**Listed entries:**
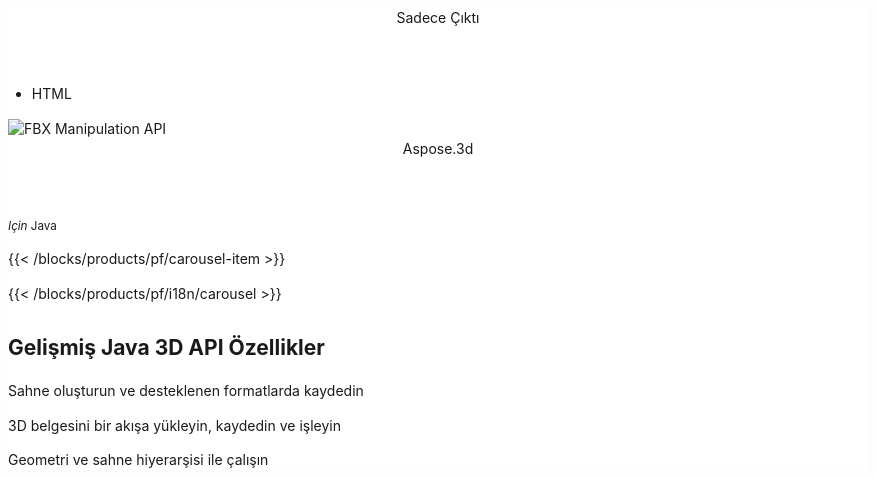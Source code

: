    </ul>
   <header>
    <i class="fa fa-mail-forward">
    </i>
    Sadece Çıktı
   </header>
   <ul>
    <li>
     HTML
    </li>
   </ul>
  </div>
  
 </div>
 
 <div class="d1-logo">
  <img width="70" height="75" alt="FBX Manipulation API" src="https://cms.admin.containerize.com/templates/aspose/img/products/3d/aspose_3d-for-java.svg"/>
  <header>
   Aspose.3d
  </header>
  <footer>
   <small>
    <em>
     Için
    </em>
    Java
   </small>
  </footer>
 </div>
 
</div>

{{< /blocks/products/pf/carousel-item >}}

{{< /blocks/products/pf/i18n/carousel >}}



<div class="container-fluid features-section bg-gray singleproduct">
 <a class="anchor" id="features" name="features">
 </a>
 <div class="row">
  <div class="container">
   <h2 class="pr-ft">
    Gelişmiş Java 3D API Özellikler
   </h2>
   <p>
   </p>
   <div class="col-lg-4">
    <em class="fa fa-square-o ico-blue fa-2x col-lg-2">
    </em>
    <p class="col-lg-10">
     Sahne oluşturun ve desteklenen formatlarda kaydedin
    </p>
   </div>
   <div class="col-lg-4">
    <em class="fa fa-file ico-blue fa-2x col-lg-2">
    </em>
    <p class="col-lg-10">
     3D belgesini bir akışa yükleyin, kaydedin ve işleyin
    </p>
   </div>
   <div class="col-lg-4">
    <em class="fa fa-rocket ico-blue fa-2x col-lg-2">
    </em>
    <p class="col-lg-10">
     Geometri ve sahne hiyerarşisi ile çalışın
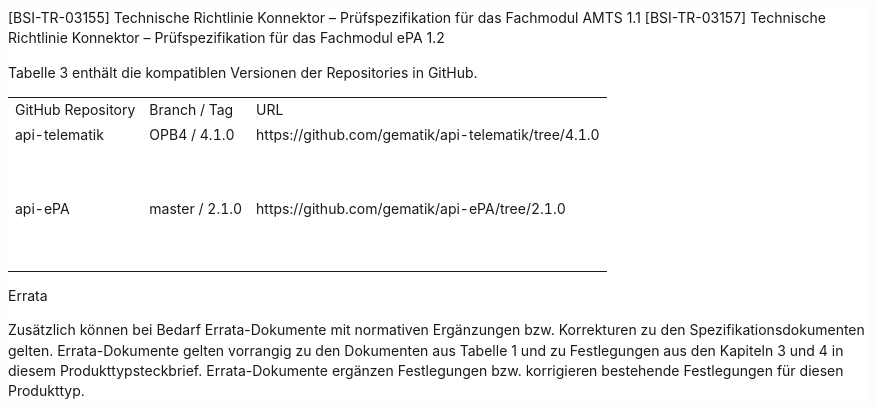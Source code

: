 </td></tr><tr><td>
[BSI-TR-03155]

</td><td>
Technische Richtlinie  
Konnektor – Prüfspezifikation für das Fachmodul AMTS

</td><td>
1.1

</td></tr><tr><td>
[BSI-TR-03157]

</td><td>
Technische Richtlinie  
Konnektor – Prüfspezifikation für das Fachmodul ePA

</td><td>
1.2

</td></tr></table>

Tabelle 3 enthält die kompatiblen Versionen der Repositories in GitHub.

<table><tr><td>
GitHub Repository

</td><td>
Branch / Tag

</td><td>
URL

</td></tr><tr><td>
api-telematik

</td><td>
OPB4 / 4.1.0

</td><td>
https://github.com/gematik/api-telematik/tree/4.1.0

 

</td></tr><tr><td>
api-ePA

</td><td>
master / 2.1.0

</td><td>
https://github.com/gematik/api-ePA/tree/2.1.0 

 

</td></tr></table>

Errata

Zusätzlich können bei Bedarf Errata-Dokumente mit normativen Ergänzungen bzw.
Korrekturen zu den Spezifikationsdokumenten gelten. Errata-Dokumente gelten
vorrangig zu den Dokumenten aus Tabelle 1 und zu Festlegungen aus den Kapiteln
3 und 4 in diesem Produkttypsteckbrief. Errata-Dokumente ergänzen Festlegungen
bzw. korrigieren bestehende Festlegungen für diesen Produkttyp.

**Problem statement:**
Determine how many lines of the listing contain the string "features", and give only the number.

**Reply to the task:**
2